(Beginning of Stored data)

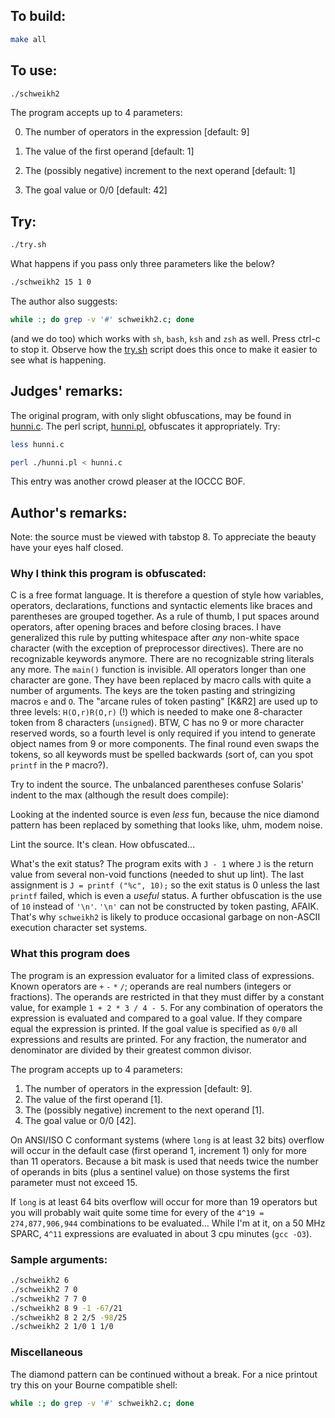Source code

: ## To build:

```sh
make all
```


## To use:

```sh
./schweikh2
```

The program accepts up to 4 parameters:

0. The number of operators in the expression [default: 9]

1. The value of the first operand [default: 1]

2. The (possibly negative) increment to the next operand [default: 1]

3. The goal value or 0/0 [default: 42]


## Try:

```sh
./try.sh
```

What happens if you pass only three parameters like the below?

```sh
./schweikh2 15 1 0
```

The author also suggests:

```sh
while :; do grep -v '#' schweikh2.c; done
```

(and we do too) which works with `sh`, `bash`, `ksh` and `zsh` as well. Press
ctrl-c to stop it. Observe how the [try.sh](try.sh) script does this once to
make it easier to see what is happening.


## Judges' remarks:

The original program, with only slight obfuscations, may be found
in [hunni.c](hunni.c). The perl script, [hunni.pl](hunni.pl), obfuscates it
appropriately. Try:

```sh
less hunni.c

perl ./hunni.pl < hunni.c
```

This entry was another crowd pleaser at the IOCCC BOF.


## Author's remarks:

Note: the source must be viewed with tabstop 8. To appreciate the
beauty have your eyes half closed.


### Why I think this program is obfuscated:

C is a free format language. It is therefore a question of style how
variables, operators, declarations, functions and syntactic elements
like braces and parentheses are grouped together. As a rule of thumb,
I put spaces around operators, after opening braces and before closing
braces. I have generalized this rule by putting whitespace after *any*
non-white space character (with the exception of preprocessor directives).
There are no recognizable keywords anymore. There are no recognizable
string literals any more. The `main()` function is invisible. All operators
longer than one character are gone. They have been replaced by macro
calls with quite a number of arguments. The keys are the token pasting
and stringizing macros `e` and `O`. The "arcane rules of token pasting"
[K&R2] are used up to three levels: `H(O,r)R(O,r)` (!) which is needed to make
one 8-character token from 8 characters (`unsigned`). BTW, C has no 9 or
more character reserved words, so a fourth level is only required if
you intend to generate object names from 9 or more components. The final
round even swaps the tokens, so all keywords must be spelled backwards
(sort of, can you spot `printf` in the `P` macro?).

Try to indent the source. The unbalanced parentheses confuse Solaris'
indent to the max (although the result does compile):

Looking at the indented source is even *less* fun, because the nice
diamond pattern has been replaced by something that looks like, uhm,
modem noise.

Lint the source. It's clean. How obfuscated...

What's the exit status? The program exits with `J - 1` where `J` is the
return value from several non-void functions (needed to shut up
lint). The last assignment is `J = printf ("%c", 10);` so the exit
status is 0 unless the last `printf` failed, which is even a *useful*
status. A further obfuscation is the use of `10` instead of `'\n'`.
`'\n'` can not be constructed by token pasting, AFAIK. That's why `schweikh2`
is likely to produce occasional garbage on non-ASCII execution character
set systems.


### What this program does

The program is an expression evaluator for a limited class of expressions. Known
operators are `+` `-` `*` `/`; operands are real numbers (integers or
fractions). The operands are restricted in that they must differ by a constant
value, for example `1 + 2 * 3 / 4 - 5`. For any combination of operators the
expression is evaluated and compared to a goal value. If they compare equal the
expression is printed. If the goal value is specified as `0/0` all expressions
and results are printed. For any fraction, the numerator and denominator are
divided by their greatest common divisor.

The program accepts up to 4 parameters:

1. The number of operators in the expression [default: 9].
2. The value of the first operand [1].
3. The (possibly negative) increment to the next operand [1].
4. The goal value or 0/0 [42].

On ANSI/ISO C conformant systems (where `long` is at least 32 bits)
overflow will occur in the default case (first operand 1, increment 1)
only for more than 11 operators. Because a bit mask is used that needs
twice the number of operands in bits (plus a sentinel value) on those
systems the first parameter must not exceed 15.

If `long` is at least 64 bits overflow will occur for more than 19
operators but you will probably wait quite some time for every of the
`4^19 = 274,877,906,944` combinations to be evaluated... While I'm at it,
on a 50 MHz SPARC, `4^11` expressions are evaluated in about 3 cpu
minutes (`gcc -O3`).

### Sample arguments:

```sh
./schweikh2 6
./schweikh2 7 0
./schweikh2 7 7 0
./schweikh2 8 9 -1 -67/21
./schweikh2 8 2 2/5 -98/25
./schweikh2 2 1/0 1 1/0
```

### Miscellaneous

The diamond pattern can be continued without a break.
For a nice printout try this on your Bourne compatible shell:

```sh
while :; do grep -v '#' schweikh2.c; done
```


<!--

    Copyright © 1984-2024 by Landon Curt Noll. All Rights Reserved.

    You are free to share and adapt this file under the terms of this license:

	Creative Commons Attribution-ShareAlike 4.0 International (CC BY-SA 4.0)

    For more information, see:

	https://creativecommons.org/licenses/by-sa/4.0/

-->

(End of Stored data)

▶ Work item
For the word "braces", how many lines in the records above contain it? Answer with the number and nothing else.

▶ Written reply
3